─── Data under study

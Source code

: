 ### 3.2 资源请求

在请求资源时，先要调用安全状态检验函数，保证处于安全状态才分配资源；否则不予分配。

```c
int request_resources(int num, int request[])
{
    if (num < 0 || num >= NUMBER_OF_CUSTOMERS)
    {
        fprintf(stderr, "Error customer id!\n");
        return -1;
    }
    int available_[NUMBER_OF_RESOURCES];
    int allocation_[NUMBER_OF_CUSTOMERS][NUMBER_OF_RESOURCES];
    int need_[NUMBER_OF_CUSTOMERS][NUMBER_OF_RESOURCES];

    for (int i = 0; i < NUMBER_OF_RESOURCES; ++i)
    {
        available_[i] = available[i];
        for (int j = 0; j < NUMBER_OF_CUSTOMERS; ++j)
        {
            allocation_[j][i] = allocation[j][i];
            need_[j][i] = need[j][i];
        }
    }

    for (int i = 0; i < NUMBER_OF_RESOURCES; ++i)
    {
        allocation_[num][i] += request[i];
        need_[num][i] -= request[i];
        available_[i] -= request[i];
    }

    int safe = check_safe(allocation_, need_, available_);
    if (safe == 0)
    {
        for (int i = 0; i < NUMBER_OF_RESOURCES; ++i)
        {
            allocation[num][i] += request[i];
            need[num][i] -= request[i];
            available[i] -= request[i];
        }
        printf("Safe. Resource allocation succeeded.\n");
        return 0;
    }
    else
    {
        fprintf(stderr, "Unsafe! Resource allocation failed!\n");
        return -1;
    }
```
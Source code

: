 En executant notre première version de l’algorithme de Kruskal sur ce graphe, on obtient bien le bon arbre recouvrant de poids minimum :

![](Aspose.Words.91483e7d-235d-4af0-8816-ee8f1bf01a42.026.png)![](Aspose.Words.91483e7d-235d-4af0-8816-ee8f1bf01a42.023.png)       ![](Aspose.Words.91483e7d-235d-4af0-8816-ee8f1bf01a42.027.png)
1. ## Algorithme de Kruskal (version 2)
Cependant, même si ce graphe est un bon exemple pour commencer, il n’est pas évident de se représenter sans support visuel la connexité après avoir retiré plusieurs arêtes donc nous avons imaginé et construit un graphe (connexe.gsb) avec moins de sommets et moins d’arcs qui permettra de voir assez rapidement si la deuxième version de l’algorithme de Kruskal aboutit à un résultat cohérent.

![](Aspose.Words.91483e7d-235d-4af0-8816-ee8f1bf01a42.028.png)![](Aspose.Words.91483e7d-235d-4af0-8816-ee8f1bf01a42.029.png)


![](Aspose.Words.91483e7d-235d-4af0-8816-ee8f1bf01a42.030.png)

──────

→ **Task to complete**
Give back all the data exactly as written.

→ **Answer box**
Source code

: ### 3.2 资源请求

在请求资源时，先要调用安全状态检验函数，保证处于安全状态才分配资源；否则不予分配。

```c
int request_resources(int num, int request[])
{
    if (num < 0 || num >= NUMBER_OF_CUSTOMERS)
    {
        fprintf(stderr, "Error customer id!\n");
        return -1;
    }
    int available_[NUMBER_OF_RESOURCES];
    int allocation_[NUMBER_OF_CUSTOMERS][NUMBER_OF_RESOURCES];
    int need_[NUMBER_OF_CUSTOMERS][NUMBER_OF_RESOURCES];

    for (int i = 0; i < NUMBER_OF_RESOURCES; ++i)
    {
        available_[i] = available[i];
        for (int j = 0; j < NUMBER_OF_CUSTOMERS; ++j)
        {
            allocation_[j][i] = allocation[j][i];
            need_[j][i] = need[j][i];
        }
    }

    for (int i = 0; i < NUMBER_OF_RESOURCES; ++i)
    {
        allocation_[num][i] += request[i];
        need_[num][i] -= request[i];
        available_[i] -= request[i];
    }

    int safe = check_safe(allocation_, need_, available_);
    if (safe == 0)
    {
        for (int i = 0; i < NUMBER_OF_RESOURCES; ++i)
        {
            allocation[num][i] += request[i];
            need[num][i] -= request[i];
            available[i] -= request[i];
        }
        printf("Safe. Resource allocation succeeded.\n");
        return 0;
    }
    else
    {
        fprintf(stderr, "Unsafe! Resource allocation failed!\n");
        return -1;
    }
```
Source code

: En executant notre première version de l’algorithme de Kruskal sur ce graphe, on obtient bien le bon arbre recouvrant de poids minimum :

![](Aspose.Words.91483e7d-235d-4af0-8816-ee8f1bf01a42.026.png)![](Aspose.Words.91483e7d-235d-4af0-8816-ee8f1bf01a42.023.png)       ![](Aspose.Words.91483e7d-235d-4af0-8816-ee8f1bf01a42.027.png)
1. ## Algorithme de Kruskal (version 2)
Cependant, même si ce graphe est un bon exemple pour commencer, il n’est pas évident de se représenter sans support visuel la connexité après avoir retiré plusieurs arêtes donc nous avons imaginé et construit un graphe (connexe.gsb) avec moins de sommets et moins d’arcs qui permettra de voir assez rapidement si la deuxième version de l’algorithme de Kruskal aboutit à un résultat cohérent.

![](Aspose.Words.91483e7d-235d-4af0-8816-ee8f1bf01a42.028.png)![](Aspose.Words.91483e7d-235d-4af0-8816-ee8f1bf01a42.029.png)


![](Aspose.Words.91483e7d-235d-4af0-8816-ee8f1bf01a42.030.png)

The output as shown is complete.